Das alte Potsdamer Stadtfernsehen
ist pleite. Alle Bemühungen, auch von Seiten PotZdams,
haben nicht gefruchtet. Traurig verkündete Peer Straube
in einem PNN-Interview das Ableben des PSF, das PotZdam nicht
nur Straubes wegen geliebt hat. Es laufe "momentan die
letzte Sendeschleife", ob diese jemals abgeschaltet würde
und wer dies tun sollte, war dem Chefredakteur des Stadtfernsehens
nicht zu entlocken. Unsere Freude über dieses mediale Highlight,
noch bis ins Jahr 2006 und darüber hinaus die Regionalnachrichten
einer Septemberwoche des Jahres 2002 wieder und wieder anschauen
zu dürfen, hielt nicht lange an. Es fand sich jemand, der
die Schleife abschaltete und so Straubes genialen Plan, für
alle Ewigkeit medienpräsent durch Potsdams Wohnzimmer zu
geistern, nach schon zwölf Stunden zunichte machte.
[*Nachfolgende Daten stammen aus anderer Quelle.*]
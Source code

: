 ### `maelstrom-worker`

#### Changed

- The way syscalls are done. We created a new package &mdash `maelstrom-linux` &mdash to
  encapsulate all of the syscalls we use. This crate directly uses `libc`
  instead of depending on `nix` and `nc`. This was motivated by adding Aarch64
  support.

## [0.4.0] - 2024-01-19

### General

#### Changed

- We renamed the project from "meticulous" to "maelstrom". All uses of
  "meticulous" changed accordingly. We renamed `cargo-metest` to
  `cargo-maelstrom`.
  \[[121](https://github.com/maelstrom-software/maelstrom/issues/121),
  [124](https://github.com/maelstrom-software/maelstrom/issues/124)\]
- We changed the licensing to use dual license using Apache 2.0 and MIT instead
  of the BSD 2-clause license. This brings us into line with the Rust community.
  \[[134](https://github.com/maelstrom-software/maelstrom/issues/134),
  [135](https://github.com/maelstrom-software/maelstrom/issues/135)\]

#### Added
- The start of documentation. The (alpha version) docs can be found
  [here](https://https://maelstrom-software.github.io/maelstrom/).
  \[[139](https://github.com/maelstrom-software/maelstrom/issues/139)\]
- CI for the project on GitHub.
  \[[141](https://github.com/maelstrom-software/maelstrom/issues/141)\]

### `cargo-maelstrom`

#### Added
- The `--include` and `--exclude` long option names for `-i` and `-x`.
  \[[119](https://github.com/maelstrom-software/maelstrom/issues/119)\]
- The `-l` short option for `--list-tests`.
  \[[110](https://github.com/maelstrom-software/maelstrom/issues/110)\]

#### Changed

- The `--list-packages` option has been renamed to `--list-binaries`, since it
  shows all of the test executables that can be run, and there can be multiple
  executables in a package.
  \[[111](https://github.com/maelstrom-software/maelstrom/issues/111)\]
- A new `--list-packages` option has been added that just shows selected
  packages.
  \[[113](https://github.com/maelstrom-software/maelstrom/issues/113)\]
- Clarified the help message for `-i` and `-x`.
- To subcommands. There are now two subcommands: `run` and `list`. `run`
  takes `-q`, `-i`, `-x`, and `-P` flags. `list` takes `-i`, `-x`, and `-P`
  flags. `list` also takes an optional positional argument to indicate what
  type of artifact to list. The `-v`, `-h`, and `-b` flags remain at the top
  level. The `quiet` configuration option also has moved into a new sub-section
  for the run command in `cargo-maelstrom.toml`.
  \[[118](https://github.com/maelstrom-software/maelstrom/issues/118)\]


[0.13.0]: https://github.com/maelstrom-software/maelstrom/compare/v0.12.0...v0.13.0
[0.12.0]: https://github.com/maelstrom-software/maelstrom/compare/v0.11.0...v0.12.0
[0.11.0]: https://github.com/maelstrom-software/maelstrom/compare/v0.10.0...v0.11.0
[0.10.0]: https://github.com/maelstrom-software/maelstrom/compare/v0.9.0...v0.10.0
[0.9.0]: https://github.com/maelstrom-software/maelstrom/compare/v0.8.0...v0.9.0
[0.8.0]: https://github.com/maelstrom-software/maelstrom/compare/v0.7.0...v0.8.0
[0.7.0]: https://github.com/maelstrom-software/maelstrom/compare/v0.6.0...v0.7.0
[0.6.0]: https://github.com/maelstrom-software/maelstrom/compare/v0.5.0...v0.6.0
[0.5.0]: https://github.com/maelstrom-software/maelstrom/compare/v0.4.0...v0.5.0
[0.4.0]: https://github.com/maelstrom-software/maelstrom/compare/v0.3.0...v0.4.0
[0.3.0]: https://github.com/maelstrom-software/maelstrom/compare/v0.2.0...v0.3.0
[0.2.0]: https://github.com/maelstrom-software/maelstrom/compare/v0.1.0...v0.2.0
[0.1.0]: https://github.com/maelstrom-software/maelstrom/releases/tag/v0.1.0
Seitdem gibt es also das brandneue Potsdamer
Stadtfernsehen. "Alles bleibt beim Alten, nur das eine
oder andere neue Gesicht wird in Zukunft auf Ihrem Bildschirm
zu sehen sein." Kontinuität versprach an diesem denkwürdigen
Tag eine Stimme aus dem Off... In ihr klang der Wille zum Aufbruch
in noch nie da gewesene Fernsehwelten mit. Junger, gut recherchierter
Journalismus, neue unverbrauchte Gesichter, Sprecher mit Sprechausbildung
in gut sitzender Garderobe. So macht Regionalfernsehen Spaß!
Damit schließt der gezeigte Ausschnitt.